To promote the free circulation of the reports, it was deemed advisable that
the
law-book-sellers, referred to in the contract, should have an opportunity to purchase the same
with reasonable restrictions. With this view the provision in their
behalf was inserted in and made a part of the contract, and was, no doubt, for
their benefit. To the plaintiffs especially, who were the owners of a number of
previous
volumes of the New York Reports, and who as
law-book-sellers were especially interested in
disposing of the entire series to the public, they were of great importance. If the
State officers were empowered to contract, they clearly had a right to make
provisions in the contract by which the reports published should be sold to the
public, as well as to
the
law-book-sellers, who were engaged in that kind
of business, according to the conditions and the price named in the contract,
and that the
party injured by a refusal to sell and
deliver should be entitled to damages.

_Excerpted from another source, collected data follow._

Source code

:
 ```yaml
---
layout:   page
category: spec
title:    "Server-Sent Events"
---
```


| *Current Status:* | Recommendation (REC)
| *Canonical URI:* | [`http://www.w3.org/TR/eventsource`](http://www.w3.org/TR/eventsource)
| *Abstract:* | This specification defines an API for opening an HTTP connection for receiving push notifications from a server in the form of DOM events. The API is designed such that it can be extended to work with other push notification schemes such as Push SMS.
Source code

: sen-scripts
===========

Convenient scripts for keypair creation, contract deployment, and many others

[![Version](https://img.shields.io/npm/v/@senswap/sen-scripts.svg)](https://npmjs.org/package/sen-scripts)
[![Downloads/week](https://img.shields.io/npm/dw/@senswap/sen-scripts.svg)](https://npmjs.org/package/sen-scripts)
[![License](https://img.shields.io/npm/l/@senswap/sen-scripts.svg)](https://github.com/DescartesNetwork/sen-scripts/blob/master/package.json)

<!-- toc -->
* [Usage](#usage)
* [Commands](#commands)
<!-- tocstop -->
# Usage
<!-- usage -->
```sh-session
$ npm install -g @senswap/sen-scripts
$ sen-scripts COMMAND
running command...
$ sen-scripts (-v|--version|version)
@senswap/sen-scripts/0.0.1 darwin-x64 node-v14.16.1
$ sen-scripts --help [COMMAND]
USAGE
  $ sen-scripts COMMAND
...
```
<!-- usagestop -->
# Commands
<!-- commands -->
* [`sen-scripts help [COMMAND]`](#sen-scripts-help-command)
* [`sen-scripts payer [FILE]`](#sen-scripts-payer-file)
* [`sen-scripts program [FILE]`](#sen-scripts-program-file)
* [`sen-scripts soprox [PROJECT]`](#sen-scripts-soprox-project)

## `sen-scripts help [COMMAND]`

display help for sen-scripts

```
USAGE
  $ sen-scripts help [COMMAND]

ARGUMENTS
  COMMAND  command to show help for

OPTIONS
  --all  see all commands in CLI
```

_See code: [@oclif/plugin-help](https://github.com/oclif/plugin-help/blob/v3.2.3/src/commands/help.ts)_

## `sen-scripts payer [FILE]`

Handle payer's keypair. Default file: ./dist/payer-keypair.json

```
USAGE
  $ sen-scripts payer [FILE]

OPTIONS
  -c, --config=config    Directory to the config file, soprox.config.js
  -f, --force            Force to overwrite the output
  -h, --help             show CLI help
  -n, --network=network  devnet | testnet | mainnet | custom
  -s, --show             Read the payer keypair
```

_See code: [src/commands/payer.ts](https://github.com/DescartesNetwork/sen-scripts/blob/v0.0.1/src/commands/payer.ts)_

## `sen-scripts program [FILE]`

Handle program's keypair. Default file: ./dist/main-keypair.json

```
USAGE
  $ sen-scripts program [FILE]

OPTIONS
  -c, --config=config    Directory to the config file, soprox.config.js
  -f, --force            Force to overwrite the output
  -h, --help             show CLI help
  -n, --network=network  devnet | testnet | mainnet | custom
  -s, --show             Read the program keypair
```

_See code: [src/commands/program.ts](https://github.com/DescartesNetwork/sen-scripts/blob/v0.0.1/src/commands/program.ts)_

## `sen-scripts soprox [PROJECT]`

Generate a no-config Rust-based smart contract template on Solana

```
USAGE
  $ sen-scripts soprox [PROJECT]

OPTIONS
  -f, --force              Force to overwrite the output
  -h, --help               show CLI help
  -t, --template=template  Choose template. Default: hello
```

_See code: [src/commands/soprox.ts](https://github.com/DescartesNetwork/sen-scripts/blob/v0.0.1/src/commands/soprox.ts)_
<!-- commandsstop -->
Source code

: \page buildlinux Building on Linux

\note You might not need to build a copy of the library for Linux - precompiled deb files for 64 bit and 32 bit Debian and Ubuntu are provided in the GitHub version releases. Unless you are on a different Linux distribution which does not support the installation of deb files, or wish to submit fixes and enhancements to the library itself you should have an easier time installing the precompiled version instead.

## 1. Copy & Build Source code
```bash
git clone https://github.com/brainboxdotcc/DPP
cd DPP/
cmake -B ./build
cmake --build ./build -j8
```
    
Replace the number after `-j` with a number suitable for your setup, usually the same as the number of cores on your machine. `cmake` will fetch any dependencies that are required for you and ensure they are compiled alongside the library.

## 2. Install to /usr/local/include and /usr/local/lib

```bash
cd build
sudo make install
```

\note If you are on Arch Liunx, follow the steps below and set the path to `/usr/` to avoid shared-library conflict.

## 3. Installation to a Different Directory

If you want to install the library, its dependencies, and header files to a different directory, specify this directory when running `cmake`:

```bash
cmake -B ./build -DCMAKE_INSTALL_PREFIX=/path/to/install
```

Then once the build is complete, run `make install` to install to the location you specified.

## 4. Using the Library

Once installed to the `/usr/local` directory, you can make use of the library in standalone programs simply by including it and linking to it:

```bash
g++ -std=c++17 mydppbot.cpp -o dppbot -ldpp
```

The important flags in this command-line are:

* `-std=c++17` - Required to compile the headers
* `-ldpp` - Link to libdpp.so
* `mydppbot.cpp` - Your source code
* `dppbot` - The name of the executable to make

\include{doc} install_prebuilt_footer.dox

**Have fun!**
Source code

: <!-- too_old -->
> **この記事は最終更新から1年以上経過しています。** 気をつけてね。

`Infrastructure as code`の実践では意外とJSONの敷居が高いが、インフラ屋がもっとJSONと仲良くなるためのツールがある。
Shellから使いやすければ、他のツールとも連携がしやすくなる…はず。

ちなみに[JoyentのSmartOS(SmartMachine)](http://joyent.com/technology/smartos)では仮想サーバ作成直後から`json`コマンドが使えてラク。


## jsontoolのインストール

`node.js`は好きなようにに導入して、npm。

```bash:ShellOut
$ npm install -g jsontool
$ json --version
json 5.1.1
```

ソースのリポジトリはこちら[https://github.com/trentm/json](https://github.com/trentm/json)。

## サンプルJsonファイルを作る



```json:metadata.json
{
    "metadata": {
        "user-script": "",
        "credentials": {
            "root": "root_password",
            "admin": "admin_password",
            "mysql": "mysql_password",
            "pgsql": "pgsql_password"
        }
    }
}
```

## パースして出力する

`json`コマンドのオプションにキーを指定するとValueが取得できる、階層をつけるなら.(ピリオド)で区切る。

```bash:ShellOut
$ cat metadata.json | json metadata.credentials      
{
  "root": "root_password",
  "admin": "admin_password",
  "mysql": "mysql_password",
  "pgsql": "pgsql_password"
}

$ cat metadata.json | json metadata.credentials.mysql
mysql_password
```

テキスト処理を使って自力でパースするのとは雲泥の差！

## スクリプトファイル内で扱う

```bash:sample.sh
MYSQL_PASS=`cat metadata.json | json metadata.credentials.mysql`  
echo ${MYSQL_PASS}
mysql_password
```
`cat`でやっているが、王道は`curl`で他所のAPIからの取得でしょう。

And if such right existed, then there was no
objection to inserting in the contract some provision
fixing the amount which should be
recovered upon a failure to sell and
deliver the reports as the contract provided. While there is no positive statute which
authorizes the State officers to fix a
sum as
liquidated damages for a breach of the contract, inasmuch as they have the power to make such a
contract as would be advantageous to the State, it necessarily follows that
they have a right to impose such reasonable provisions as would carry out this
purpose. Whether such amount should be regarded as in the nature of a penalty
or as
liquidated damages will be hereafter considered.
The effect of the contract was that, in consideration of doing the work, the
defendant would sell and
deliver the books, as provided, to the persons who were entitled thereto, and if he
failed to do so as required, when
demanded, he would pay, to the person injured, the damages.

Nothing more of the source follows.